Many of my clients report similar delays in their emotional processing, and describe how it takes them time to make sense of a situation or to allow themselves to experience it at an emotional level.

Chantelle told me, “It’s only since my diagnosis that I’ve been able to make sense of why I appear totally calm to other people, and can even suppress my emotions to such an extent that I feel calm—and then, at some point, I’ll explode or collapse. I’m terrified of my capacity to lose it, and I’ve gone so far the other way that other people describe me as 'cold.'”

If you’re autistic and have emotional regulation issues, it’s important to find ways of managing your responses that are good for your well-being. Autistic people often face criticism for how they respond emotionally. One client told me her husband mockingly called her the “Ice Queen” because she appeared to be emotionally unresponsive.

If releasing your emotions in front of other people feels too uncomfortable or dangerous, you have every right to develop strategies that meet your needs. Just remember that even if you suppress in front of others, it’s important at some point to acknowledge the depth of your feelings and take some time to make sense of the situation.

If you’re a parent, or someone close to an autistic person, it’s important to realise that—even if on occasion they appear to be emotionless or expressionless—they may be experiencing an intense emotional response, but just need time to process and make sense of it. Not displaying emotion in the moment doesn’t mean they don’t feel happy, sad, or anxious. It just means they need to experience that in a way, and within a time frame, which works for them.

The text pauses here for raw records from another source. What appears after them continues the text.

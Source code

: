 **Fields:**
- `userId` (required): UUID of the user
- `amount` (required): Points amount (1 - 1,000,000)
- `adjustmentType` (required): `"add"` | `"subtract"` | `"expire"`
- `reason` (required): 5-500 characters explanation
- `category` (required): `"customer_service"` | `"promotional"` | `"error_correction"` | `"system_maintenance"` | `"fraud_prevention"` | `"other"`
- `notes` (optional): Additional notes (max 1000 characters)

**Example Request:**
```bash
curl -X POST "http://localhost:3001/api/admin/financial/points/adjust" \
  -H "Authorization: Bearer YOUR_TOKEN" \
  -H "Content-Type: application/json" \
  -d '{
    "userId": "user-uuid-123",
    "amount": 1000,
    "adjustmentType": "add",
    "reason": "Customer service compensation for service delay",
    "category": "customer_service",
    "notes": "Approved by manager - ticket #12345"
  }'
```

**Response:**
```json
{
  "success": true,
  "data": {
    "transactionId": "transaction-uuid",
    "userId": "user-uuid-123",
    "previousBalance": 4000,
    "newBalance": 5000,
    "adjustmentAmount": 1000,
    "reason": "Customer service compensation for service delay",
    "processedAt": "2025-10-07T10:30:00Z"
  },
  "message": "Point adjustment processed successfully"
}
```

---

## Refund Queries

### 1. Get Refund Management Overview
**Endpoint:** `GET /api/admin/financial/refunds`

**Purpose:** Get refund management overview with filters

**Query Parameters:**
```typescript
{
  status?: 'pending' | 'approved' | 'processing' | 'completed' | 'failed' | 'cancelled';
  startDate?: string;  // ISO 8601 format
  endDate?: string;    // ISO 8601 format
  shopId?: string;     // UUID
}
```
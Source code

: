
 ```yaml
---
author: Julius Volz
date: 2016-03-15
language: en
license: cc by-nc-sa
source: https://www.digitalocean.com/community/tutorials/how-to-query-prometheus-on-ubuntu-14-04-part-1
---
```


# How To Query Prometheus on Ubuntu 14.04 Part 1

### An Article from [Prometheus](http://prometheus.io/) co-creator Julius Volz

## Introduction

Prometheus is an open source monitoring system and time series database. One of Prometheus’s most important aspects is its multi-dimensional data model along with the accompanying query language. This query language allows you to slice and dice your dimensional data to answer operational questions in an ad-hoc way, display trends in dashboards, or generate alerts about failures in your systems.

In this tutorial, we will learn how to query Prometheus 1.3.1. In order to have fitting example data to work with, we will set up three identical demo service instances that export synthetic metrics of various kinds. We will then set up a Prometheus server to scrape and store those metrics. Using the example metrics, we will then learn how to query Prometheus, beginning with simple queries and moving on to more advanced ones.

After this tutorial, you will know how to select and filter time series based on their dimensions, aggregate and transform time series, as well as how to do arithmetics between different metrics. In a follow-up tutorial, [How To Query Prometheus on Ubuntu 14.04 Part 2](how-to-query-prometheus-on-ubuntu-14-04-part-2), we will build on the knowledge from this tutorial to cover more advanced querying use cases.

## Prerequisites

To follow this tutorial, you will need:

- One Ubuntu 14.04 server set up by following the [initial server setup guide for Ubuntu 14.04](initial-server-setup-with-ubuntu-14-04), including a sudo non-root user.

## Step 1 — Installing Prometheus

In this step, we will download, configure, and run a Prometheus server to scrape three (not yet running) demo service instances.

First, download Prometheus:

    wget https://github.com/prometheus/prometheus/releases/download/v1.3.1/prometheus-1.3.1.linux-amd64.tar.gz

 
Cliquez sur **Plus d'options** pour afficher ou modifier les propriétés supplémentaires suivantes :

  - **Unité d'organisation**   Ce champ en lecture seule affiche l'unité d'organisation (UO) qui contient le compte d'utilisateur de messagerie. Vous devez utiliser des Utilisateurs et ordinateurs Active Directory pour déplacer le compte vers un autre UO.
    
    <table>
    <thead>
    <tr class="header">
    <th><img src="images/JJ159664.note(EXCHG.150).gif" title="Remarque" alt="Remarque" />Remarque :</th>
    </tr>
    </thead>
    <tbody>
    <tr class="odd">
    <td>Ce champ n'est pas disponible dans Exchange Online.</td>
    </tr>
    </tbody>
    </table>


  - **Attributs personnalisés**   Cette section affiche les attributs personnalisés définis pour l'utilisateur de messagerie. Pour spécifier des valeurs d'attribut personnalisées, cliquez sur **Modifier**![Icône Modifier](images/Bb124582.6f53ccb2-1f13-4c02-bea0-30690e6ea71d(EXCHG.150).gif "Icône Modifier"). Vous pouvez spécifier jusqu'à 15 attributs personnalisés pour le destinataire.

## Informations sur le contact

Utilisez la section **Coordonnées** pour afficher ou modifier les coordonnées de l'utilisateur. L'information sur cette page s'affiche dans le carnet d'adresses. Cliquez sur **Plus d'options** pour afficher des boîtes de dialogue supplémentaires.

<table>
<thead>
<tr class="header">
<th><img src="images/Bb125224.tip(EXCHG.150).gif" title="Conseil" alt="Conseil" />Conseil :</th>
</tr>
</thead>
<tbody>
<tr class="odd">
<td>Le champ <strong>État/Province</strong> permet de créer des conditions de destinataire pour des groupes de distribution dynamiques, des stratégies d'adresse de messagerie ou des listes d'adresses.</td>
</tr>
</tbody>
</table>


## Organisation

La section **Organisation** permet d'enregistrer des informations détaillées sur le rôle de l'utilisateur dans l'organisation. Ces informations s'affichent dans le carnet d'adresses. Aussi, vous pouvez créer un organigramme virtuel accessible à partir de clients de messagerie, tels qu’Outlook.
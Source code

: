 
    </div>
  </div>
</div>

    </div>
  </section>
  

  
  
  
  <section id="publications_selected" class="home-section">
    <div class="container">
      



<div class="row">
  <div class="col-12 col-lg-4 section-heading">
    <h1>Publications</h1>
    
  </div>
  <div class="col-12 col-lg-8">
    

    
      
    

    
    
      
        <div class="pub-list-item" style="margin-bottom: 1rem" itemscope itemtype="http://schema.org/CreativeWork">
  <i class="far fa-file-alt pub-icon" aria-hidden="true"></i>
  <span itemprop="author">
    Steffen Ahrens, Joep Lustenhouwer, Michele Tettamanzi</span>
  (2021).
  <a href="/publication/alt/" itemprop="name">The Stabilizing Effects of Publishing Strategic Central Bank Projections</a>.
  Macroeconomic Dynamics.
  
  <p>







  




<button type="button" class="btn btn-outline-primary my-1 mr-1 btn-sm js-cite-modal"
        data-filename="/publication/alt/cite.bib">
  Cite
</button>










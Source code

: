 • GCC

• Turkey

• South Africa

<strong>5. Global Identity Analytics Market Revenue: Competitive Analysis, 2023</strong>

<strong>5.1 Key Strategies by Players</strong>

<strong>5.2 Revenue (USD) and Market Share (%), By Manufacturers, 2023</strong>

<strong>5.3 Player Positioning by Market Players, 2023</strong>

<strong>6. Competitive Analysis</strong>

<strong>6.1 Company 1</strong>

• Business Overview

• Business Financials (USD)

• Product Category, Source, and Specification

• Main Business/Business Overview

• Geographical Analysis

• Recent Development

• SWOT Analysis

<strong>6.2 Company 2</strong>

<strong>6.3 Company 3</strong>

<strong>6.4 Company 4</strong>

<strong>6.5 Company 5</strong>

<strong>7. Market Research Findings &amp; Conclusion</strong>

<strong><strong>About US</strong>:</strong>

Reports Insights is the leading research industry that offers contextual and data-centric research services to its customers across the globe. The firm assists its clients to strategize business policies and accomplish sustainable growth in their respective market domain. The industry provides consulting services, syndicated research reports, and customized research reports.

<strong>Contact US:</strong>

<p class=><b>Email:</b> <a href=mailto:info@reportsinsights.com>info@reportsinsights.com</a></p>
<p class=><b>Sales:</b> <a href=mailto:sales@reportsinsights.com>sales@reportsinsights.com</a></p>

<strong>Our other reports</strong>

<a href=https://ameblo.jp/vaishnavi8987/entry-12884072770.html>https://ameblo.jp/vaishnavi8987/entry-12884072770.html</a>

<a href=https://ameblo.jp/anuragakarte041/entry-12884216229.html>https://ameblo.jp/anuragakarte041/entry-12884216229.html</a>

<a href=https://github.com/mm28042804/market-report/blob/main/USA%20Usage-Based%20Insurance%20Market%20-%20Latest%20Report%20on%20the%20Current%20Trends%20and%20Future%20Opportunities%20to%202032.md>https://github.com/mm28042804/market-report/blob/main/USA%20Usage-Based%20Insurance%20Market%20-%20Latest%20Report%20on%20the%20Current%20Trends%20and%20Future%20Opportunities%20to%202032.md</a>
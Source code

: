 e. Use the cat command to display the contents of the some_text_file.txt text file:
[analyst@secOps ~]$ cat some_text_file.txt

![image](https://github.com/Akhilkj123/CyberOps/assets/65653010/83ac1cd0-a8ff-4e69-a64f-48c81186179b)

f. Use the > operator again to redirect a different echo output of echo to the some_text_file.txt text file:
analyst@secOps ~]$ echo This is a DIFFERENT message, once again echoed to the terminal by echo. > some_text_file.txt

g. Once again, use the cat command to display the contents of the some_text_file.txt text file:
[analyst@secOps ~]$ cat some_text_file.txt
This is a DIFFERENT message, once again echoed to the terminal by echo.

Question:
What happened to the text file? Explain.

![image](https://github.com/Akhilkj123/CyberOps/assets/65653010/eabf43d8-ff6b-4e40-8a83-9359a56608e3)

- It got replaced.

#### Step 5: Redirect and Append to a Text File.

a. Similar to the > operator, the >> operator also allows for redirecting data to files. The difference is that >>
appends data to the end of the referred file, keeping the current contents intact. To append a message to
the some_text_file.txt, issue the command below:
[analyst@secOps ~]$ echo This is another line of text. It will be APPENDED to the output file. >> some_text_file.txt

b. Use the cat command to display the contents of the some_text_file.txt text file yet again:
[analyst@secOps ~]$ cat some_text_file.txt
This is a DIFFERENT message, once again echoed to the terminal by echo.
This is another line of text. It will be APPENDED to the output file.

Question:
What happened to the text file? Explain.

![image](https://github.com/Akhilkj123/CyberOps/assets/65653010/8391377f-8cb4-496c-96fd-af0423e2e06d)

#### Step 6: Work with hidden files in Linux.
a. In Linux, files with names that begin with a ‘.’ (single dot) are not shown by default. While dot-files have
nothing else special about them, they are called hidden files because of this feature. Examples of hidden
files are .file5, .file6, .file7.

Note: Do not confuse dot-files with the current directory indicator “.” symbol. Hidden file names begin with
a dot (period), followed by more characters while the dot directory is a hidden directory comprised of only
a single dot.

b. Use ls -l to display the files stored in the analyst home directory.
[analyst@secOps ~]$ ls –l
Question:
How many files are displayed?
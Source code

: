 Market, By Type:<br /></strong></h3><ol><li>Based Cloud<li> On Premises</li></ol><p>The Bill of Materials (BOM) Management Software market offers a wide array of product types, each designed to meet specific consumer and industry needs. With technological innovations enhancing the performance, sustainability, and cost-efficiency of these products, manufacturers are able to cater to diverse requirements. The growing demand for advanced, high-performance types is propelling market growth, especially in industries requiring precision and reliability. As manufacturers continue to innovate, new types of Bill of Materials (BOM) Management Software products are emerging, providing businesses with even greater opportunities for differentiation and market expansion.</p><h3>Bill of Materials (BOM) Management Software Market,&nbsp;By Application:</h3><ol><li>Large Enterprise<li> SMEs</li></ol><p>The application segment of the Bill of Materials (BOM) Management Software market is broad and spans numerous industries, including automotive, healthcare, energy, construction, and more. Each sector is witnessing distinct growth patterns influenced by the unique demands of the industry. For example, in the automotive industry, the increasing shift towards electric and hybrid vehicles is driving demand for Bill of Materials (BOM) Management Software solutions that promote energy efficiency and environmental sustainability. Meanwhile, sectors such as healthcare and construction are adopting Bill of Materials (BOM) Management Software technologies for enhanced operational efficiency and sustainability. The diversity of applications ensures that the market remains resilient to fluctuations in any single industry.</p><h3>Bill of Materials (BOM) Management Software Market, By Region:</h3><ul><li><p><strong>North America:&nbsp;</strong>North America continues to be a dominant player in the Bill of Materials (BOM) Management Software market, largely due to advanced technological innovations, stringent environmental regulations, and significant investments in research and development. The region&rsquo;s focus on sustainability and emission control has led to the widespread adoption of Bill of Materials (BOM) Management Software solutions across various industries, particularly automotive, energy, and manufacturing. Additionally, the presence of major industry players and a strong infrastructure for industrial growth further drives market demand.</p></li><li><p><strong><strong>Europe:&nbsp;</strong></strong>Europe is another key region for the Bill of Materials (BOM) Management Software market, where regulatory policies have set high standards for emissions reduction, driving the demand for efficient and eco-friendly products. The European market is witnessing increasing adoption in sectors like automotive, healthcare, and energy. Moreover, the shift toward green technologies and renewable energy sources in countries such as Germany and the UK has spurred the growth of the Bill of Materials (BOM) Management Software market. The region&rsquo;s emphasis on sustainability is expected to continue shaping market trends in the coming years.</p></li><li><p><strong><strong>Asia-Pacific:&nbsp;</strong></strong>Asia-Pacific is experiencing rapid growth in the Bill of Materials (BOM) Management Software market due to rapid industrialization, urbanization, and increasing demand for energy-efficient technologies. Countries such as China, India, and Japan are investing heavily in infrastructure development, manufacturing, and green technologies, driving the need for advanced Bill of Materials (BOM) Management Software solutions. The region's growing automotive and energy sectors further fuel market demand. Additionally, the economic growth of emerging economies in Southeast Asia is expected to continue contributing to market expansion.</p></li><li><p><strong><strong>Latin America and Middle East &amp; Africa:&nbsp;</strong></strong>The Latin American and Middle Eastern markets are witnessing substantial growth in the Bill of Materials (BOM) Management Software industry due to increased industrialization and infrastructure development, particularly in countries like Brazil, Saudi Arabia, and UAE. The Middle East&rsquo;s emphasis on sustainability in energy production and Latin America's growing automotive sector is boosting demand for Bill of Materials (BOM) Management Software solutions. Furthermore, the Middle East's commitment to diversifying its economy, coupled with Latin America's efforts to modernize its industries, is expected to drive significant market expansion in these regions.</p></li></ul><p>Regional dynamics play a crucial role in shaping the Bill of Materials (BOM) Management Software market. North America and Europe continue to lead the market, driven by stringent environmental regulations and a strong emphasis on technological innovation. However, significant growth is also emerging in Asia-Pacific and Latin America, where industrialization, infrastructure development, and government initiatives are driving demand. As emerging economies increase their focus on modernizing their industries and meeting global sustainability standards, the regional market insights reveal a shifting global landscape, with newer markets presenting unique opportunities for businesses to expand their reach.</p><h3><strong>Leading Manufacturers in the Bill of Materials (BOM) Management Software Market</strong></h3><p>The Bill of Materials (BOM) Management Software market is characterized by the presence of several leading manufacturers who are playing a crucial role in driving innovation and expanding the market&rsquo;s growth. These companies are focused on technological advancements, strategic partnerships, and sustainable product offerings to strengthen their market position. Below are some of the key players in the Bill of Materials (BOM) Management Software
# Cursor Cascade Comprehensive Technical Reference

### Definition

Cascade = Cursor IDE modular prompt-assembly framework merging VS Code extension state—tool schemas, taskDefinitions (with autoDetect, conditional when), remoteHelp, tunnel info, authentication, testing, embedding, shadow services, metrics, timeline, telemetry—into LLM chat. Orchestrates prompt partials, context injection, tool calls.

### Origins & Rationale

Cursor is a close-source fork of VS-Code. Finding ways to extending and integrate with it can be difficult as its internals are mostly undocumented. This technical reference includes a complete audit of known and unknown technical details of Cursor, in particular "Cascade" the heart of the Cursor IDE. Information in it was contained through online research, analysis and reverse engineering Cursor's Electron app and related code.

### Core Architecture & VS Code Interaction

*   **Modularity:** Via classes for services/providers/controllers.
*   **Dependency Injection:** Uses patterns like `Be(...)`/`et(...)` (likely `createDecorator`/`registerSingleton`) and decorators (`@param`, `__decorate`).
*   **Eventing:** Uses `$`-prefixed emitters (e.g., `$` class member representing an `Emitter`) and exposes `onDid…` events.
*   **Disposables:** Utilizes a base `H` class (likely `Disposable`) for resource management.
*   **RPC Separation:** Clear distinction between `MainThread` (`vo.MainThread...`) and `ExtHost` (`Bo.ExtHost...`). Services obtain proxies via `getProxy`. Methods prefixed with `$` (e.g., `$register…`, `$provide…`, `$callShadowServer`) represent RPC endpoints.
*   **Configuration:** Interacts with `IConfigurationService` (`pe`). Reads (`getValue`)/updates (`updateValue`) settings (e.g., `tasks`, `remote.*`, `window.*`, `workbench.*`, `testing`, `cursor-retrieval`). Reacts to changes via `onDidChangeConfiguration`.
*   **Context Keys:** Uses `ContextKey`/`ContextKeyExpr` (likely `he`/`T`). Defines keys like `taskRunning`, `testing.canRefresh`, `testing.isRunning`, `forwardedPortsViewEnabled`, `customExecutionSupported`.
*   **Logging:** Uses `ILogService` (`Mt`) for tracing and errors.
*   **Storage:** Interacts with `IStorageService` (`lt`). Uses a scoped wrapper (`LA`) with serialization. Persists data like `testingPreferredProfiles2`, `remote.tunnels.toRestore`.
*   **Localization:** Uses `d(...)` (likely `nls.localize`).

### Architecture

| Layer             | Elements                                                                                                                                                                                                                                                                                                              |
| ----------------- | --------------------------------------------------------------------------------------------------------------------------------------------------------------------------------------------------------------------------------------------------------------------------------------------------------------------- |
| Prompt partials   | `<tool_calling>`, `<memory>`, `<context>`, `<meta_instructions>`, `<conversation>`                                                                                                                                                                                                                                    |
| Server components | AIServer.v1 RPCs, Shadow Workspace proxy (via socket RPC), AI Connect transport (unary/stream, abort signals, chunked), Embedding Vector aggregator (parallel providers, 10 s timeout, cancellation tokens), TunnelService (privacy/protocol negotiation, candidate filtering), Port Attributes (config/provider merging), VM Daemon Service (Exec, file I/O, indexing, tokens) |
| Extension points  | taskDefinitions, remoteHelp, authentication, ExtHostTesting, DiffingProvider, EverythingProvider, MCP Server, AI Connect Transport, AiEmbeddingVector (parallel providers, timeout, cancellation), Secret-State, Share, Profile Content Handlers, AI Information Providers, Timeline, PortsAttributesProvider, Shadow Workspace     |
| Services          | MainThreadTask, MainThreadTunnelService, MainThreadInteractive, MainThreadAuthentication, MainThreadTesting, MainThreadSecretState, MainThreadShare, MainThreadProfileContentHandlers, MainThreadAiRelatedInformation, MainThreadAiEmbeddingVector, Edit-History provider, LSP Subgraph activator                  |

1. Mazefsky, C. A. (2015). Emotion regulation and emotional distress in autism spectrum disorder: Foundations and considerations for future research. Journal of Autism and Developmental Disorders, 45, 3405–3408.

2. John, O. P., & Gross, J. J. (2004). Healthy and unhealthy emotion regulation: Personality processes, individual differences, and life span development. Journal of Personality, 72, 1301–1334.

3. De Groot, K., Van Strien, J.W. Self-Report and Brain Indicators of Impaired Emotion Regulation in the Broad Autism Spectrum. J Autism Dev Disord 47, 2138–2152 (2017).